Everyone is being generous and accommodating- even the bank and all their loan officers and inspectors. The loan is already out of underwriting and the final walk through is scheduled- it might even be today. That's record speed, right there.

In the meantime, I try to keep up with the laundry so we have all the clothing ready to pack at any moment and I pack one or two boxes a day.

I do think, in the years to come, that I will look back at this period of my life and wonder how on earth we made it through, but that happens so often in my life.

I thought the entire domestic infant adoption process would be impossible for me to manage! I thought it about completing the home study, the home inspection, the interviews, completing the pamphlet and the first phone call with the birth parents.

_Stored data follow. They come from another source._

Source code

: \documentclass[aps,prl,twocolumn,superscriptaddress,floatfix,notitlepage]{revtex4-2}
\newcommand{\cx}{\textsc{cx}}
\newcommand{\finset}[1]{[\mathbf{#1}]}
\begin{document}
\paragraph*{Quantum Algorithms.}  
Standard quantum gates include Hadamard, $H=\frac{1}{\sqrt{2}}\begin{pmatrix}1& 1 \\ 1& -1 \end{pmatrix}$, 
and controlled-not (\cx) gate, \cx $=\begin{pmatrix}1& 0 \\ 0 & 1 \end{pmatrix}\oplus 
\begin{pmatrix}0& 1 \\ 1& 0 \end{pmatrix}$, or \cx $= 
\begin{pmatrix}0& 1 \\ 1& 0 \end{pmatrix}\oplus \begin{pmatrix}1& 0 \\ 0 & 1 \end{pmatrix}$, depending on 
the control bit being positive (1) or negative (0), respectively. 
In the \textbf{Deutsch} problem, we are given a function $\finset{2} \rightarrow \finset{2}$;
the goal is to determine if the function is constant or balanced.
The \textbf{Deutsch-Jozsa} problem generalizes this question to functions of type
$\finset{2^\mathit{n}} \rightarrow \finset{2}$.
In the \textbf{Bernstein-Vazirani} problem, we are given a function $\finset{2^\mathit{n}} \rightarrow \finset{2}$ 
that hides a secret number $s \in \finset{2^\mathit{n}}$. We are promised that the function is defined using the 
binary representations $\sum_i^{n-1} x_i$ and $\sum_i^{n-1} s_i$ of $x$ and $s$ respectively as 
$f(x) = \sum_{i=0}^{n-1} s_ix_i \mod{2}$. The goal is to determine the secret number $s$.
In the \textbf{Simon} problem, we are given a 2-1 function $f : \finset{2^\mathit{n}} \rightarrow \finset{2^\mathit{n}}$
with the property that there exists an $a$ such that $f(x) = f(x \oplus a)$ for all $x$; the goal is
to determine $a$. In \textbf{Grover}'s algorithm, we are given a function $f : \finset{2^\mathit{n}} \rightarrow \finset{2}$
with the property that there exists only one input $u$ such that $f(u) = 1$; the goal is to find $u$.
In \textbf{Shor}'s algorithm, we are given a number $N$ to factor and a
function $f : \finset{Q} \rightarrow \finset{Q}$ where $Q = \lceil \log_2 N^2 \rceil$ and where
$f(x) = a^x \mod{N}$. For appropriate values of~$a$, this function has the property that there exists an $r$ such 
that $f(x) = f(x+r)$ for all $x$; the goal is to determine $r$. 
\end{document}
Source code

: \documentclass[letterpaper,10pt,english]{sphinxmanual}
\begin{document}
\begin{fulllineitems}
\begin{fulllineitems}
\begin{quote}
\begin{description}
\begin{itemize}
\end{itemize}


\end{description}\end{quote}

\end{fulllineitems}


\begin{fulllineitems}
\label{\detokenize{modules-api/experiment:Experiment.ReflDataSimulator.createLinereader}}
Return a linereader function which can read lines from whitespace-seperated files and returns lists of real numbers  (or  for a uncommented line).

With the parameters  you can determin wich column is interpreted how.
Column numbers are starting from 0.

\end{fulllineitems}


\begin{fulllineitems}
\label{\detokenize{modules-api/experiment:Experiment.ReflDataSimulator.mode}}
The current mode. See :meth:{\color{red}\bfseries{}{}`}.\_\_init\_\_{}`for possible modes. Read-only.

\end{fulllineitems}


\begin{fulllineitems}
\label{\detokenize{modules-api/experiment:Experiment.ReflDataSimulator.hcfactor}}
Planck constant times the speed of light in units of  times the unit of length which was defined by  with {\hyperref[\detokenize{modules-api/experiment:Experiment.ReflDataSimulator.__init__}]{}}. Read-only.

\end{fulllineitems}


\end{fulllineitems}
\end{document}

And yet I did manage those things and I continue to do so. And not just to manage them, but to live deeply in the process and sometimes even be creative in the midst of it.

That last poem I wrote, I love the best of anything I've written. I think those metaphors must be self explanatory, but there was one that puzzled me even as I wrote it. That is, I had no idea why I was writing it that way.

I talked about blown glass goblets and letting them shatter into a pathway like light on water. I loved those lines as I was writing them, and it felt powerful to write it out, but I had no idea why I was writing it or what it meant.

It took me a little while, but I figured out what it meant- the goblets are the things I do and believe that I might think makes me worthy of God- what I think of as my "good works and right thoughts," putting my best face forward, so to speak.

Throwing those small self created things down in the face of the mystery- letting those things shatter in the face of His presence- that's what I was writing about.

I guess it's a way of acknowledging one's humility and it made a beautiful path for Him to come to me. Instead, I lay my whole heart out on the table. It's not as pretty, it's not dainty- it's raw, but it's real, unadorned and all His.

And the thing is, He makes Himself vulnerable as well. In fact, He offered Himself this way first, and because He makes Himself vulnerable in love, I can follow suit. So the brokenness turns to heady sweetness, in the end.